65+ people watch a lot of TV.
People with advanced degrees are slow eaters.
You people with two children sure appear to work a lot.
Under Personal Care, apparently Americans spend an average of 54 seconds on "personal or private activities," like having sex.
9 comments:
That is super cool.
When the data itself implies that a certain group of people, by their own account, watch more TV and work less than another group of people, am I racist for noticing?
Litcube, Canadians are perfectly decent people. They can't help it if they have to work less or have better tv.
I really wish they hadn't lumped having sex in with brushing your teeth. I mean, that's really useless.
I might be serious about this. I am not sure yet, though.
ICBC is an insurance company in B.C. here, and there was data collected in regards to how many accidents happened, how many were fraudulent, what time of day, alcohol involved, etc. Several of the columns identified the race of the individual. Some of it was leaked, and certain obvious conclusions were made that weren't very polite. The data was trashed, and all records stricken, etc, even though the verisimilitude of the data was sound.
I think this data might be a racist, and I'm actually almost being serious. I don't mean maliciously racist, but racist nonetheless. What importance is it what race the dude is? What would you plan to do with that data?
Dunno, but to me the distinction of race is pretty vague. Maybe a point to make is that the data isn't so much racist, as culturalist. I mean that's the real point, isn't it? Certain cultures value different qualities more than others, and this is just true regardless of race.

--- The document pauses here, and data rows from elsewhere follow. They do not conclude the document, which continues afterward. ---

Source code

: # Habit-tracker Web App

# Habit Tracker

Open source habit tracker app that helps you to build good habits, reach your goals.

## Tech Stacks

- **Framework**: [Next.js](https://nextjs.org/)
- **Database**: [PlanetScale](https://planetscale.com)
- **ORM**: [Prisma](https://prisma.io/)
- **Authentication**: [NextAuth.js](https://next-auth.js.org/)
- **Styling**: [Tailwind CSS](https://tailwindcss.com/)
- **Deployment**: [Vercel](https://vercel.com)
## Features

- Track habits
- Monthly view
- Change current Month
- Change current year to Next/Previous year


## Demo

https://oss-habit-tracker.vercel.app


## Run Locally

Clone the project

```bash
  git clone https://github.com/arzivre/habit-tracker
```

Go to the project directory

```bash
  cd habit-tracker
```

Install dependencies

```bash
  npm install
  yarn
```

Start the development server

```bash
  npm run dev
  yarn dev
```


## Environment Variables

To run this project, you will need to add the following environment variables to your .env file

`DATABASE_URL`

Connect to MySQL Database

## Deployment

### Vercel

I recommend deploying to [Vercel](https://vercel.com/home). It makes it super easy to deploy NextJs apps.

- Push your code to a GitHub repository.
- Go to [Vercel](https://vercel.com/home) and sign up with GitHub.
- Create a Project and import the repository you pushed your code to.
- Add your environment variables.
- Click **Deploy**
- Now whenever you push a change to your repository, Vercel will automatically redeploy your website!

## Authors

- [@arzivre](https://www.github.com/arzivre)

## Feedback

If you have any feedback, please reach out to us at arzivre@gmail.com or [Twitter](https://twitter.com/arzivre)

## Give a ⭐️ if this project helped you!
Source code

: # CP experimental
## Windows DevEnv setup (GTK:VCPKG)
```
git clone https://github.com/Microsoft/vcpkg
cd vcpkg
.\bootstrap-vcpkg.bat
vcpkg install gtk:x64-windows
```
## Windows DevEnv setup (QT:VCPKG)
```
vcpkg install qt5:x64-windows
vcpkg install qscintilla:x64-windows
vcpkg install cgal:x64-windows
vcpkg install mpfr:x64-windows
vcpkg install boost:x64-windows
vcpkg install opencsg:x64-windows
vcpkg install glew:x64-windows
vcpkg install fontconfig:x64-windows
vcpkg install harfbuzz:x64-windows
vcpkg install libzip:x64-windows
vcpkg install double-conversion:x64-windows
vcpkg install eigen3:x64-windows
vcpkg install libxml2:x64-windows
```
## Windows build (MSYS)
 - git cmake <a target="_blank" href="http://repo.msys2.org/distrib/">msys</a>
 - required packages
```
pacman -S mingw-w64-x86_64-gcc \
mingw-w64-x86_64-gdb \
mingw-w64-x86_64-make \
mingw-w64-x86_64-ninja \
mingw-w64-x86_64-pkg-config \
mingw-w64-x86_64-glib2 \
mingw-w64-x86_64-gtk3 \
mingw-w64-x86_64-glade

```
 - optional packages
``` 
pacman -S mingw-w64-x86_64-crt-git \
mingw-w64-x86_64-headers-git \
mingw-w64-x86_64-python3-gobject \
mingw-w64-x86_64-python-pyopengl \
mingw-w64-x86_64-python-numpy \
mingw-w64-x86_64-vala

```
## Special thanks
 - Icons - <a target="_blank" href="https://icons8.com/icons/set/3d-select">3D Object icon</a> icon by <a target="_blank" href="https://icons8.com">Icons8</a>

Look at Panic. He's a huge racist against his own race, and as such has decided to switch cultures to that of the Furries. Anyone can be a furry!
Not to discount the will to succeed, which sure can overcome a lot of things, but on a very macro scale, I think it's difficult (and kind of uncool) to ignore certain cultural bottlenecks (such as nation-wide institutionalized enslavement).
I think there are a lot of ways to look at this. It might be important that everyone in this survey is self-identifying. There's also something odd about the way the data is presented. If you spend some time clicking through this fun interactive graph, you begin to notice that not much changes, for the most part. There are obvious stand-outs: People over 65 watch a lot of TV, and unemployed people don't work much, but the data really starts to jump around when it comes to those identifying themselves as Black.
I really don't know what to make of that.
Another one:
http://flare.prefuse.org/apps/job_voyager
Sad to see the occupation of "huckster" to dwindle to almost nothing by the year 2000.